How Can We Help?
Introduction
Matplotlib is a modern library of Python for data visualization using different types of graphs. Histogram is a graph that displays the data as cumulative bars. Such visualization is essential for forecasting, business growth analysis, etc.
In this article, we shall understand how to plot matplotlib histogram from dictionary.
Use a Dictionary to Plot.
While learning to use Matplotlib, we often start with the list of data types to plot the matplotlib plots. However, there are several other data formats; one should know how to deal with them.

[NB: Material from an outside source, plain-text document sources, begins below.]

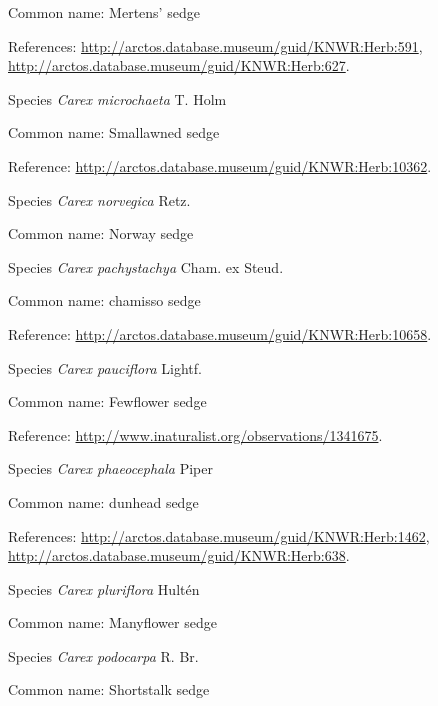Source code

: \documentclass[9pt, article]{memoir}
\begin{document}
\begin{multicols}{2}
Common name: Mertens' sedge

References: 
\url{http://arctos.database.museum/guid/KNWR:Herb:591}, 
\url{http://arctos.database.museum/guid/KNWR:Herb:627}.

\vspace{6pt}\noindent\hspace{36pt}Species \textit{Carex microchaeta} T. Holm


Common name: Smallawned sedge

Reference: 
\url{http://arctos.database.museum/guid/KNWR:Herb:10362}.

\vspace{6pt}\noindent\hspace{36pt}Species \textit{Carex norvegica} Retz.


Common name: Norway sedge

\vspace{6pt}\noindent\hspace{36pt}Species \textit{Carex pachystachya} Cham. ex Steud.


Common name: chamisso sedge

Reference: 
\url{http://arctos.database.museum/guid/KNWR:Herb:10658}.

\vspace{6pt}\noindent\hspace{36pt}Species \textit{Carex pauciflora} Lightf.


Common name: Fewflower sedge

Reference: 
\url{http://www.inaturalist.org/observations/1341675}.

\vspace{6pt}\noindent\hspace{36pt}Species \textit{Carex phaeocephala} Piper


Common name: dunhead sedge

References: 
\url{http://arctos.database.museum/guid/KNWR:Herb:1462}, 
\url{http://arctos.database.museum/guid/KNWR:Herb:638}.

\vspace{6pt}\noindent\hspace{36pt}Species \textit{Carex pluriflora} Hultén


Common name: Manyflower sedge

\vspace{6pt}\noindent\hspace{36pt}Species \textit{Carex podocarpa} R. Br.


Common name: Shortstalk sedge


\end{multicols}
\end{document}
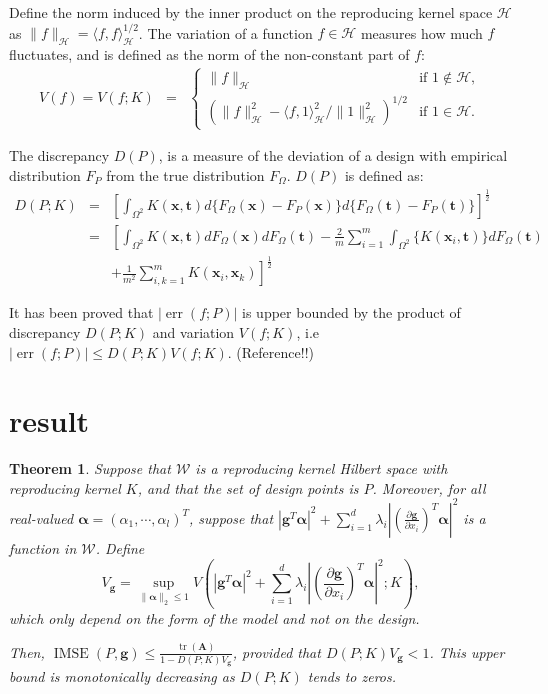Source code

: \documentclass[preprint,12pt]{elsarticle}
\newtheorem{thm}{Theorem}
\DeclareMathOperator{\tr}{tr} \DeclareMathOperator{\err}{err}
\DeclareMathOperator{\IMSE}{IMSE}
\begin{document}
Define the norm induced by the inner product on the reproducing
kernel space $\mathcal{H}$ as $\|f\|_{\mathcal{H}}=\langle
f,f\rangle_{\mathcal{H}}^{1/2}$. The variation of a function
$f\in\mathcal{H}$ measures how much $f$ fluctuates, and is defined
as the norm of the non-constant part of $f$:
\begin{eqnarray*}
V(f)=V(f;K)&=&\left\{\begin{array} {ll} \|f\|_{\mathcal{H}}&\text{if} \,\,1\notin\mathcal{H},\\
\left(\|f\|^2_{\mathcal{H}}-\langle
f,1\rangle^2_{\mathcal{H}}/\|1\|^2_{\mathcal{H}}\right)^{1/2}&\text{if}\,\,
1\in\mathcal{H}.\end{array}\right.
\end{eqnarray*}

The discrepancy $D(P)$, is a measure of the deviation of a design
with empirical distribution $F_{P}$ from the true distribution
$F_{\Omega}$. $D(P)$ is defined as:
\begin{eqnarray*}
D(P;K)&=&\left[\int_{\Omega^2}K(\boldsymbol{x},\boldsymbol{t})d\{F_{\Omega}(\boldsymbol{x})-F_P(\boldsymbol{x})\}d\{F_{\Omega}(\boldsymbol{t})-F_P(\boldsymbol{t})\}\right]^{\frac{1}{2}}\\
&=&
\left[\int_{\Omega^2}K(\boldsymbol{x},\boldsymbol{t})dF_{\Omega}(\boldsymbol{x})dF_{\Omega}(\boldsymbol{t})-\frac{2}{m}\sum_{i=1}^m\int_{\Omega^2}\{K(\boldsymbol{x}_i,\boldsymbol{t})\}dF_{\Omega}(\boldsymbol{t})\right.\\
&&\left.+\frac{1}{m^2}\sum\limits_{i,k=1}^mK(\boldsymbol{x}_i,\boldsymbol{x}_k)\right]^{\frac{1}{2}}
\end{eqnarray*}

It has been proved that $|\err(f;P)|$ is upper bounded by the
product of discrepancy $D(P;K)$ and variation $V(f;K)$, i.e
$|\err(f;P)|\leq D(P;K)V(f;K)$. (Reference!!)


\section{result}

\begin{thm}\label{thm:unidesign}
Suppose that $\mathcal{W}$ is a reproducing kernel Hilbert space
with reproducing kernel $K$, and that the set of design points is
$P$. Moreover, for all real-valued
$\boldsymbol{\alpha}=(\alpha_1,\cdots,\alpha_l)^T$, suppose that
$|\boldsymbol{g}^T\boldsymbol{\alpha}|^2+\sum\limits_{i=1}^d\lambda_i\left|\left(\frac{\partial
\boldsymbol{g}}{\partial x_i}\right)^T\boldsymbol{\alpha}\right|^2$
is a function in $\mathcal{W}$. Define
$$V_{\boldsymbol{g}}=\sup_{\|\boldsymbol{\alpha}\|_2\leq 1}
V\left(|\boldsymbol{g}^T\boldsymbol{\alpha}|^2+\sum_{i=1}^d\lambda_i\left|\left(\frac{\partial
\boldsymbol{g}}{\partial
x_i}\right)^T\boldsymbol{\alpha}\right|^2;K\right),$$ which only
depend on the form of the model and not on the design.

Then, $\IMSE(P,\boldsymbol{g})\leq
\frac{\tr(\boldsymbol{A})}{1-D(P;K)V_{\boldsymbol{g}}}$, provided
that $D(P;K)V_{\boldsymbol{g}}<1$. This upper bound is monotonically
decreasing as $D(P;K)$ tends to zeros.


\end{thm}
\end{document}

One such data type is the dictionary. The dictionary is a data type consisting of key-value pairs. However, we cannot directly pass the dictionary to plot the data using Matplotlib since the methods of Matplotlib to plot the data only accept list or array-like objects. Hence indirectly, we first need to convert them into a list or array-like objects using the list or other similar functions.
Example (1)
import matplotlib.pyplot as plt
import numpy as np
# Create a dictionary with test scores
scores_dict = {'John': 80, 'Alice': 90, 'Bob': 75, 'Lisa': 85, 'Mike': 60}
# Extract the scores from the dictionary
scores = list(scores_dict.values())
# Calculate the range of the data
data_range = max(scores) - min(scores)
# Calculate the number of bins
num_bins = int(round(data_range / 5))
# Create an array of evenly spaced bins
bins = np.arange(min(scores), max(scores) + 5, 5)
# Create the histogram
plt.hist(scores, bins=bins, color='steelblue', edgecolor='black', linewidth=1.2)

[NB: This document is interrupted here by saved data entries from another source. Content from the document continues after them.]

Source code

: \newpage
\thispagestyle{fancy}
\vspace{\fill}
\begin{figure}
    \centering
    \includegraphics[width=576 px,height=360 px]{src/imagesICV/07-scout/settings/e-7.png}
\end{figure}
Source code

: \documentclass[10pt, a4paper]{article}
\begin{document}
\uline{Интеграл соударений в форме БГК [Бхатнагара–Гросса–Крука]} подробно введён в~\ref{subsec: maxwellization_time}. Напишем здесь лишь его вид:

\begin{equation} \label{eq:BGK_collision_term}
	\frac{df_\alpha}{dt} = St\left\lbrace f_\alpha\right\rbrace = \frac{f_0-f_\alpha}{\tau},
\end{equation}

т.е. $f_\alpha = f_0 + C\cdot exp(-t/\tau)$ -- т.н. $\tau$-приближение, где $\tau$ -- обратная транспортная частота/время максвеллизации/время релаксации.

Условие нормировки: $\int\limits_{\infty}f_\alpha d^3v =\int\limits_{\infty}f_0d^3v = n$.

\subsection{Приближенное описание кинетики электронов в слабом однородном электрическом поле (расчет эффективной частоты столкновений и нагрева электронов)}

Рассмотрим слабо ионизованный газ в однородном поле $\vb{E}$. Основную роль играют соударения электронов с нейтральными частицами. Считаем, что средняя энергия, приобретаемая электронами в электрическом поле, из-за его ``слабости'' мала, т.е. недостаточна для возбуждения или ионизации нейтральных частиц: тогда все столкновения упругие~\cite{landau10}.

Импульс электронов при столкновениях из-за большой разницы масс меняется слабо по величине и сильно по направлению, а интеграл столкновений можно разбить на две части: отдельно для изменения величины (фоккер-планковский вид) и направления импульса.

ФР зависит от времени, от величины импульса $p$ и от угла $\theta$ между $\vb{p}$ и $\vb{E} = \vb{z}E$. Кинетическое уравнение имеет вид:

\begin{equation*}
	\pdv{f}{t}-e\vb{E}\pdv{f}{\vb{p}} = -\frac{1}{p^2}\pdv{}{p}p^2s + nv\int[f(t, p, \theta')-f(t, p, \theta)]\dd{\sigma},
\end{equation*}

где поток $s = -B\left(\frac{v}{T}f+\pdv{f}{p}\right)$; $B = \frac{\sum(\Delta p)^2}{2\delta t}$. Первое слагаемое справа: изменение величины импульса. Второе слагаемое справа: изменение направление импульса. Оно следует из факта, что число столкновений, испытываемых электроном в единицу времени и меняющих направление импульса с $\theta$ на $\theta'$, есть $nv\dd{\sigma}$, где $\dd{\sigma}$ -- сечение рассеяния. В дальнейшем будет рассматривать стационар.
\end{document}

# Add a title and labels to the axes
plt.title('Distribution of Test Scores')
# Define the x label
plt.xlabel('Score')
# Define the y label
plt.ylabel('Frequency')
# Add a grid to the plot
plt.grid(axis='y', alpha=0.75)
# Add a legend to the plot
plt.legend(['Test Scores'], loc='upper left')
# Display the histogram
plt.show()
Output:
Explanation:
- The code uses the dictionary data type to plot a histogram plot. First, we imported the matplotlib and the numpy library in our code using the Python import statement. Next, we have defined a dummy dictionary named score_dict. Here we have defined a key-value pair of students and their names.
- We used the values method of the dictionary to get all the values and converted them into a list using the list method of Python. Next, we defined a data range using the max and min functions.
- We created an array of evenly spaced bins using the arrange method of the NumPy library.
- We used the hist method of matplotlib to plot the histogram. We passed the necessary parameters to it, like the scores, bins, etc.
- Next, using the title function, we defined the plot’s title, xlabel, and ylabel functions to define the labels along the x and y axis.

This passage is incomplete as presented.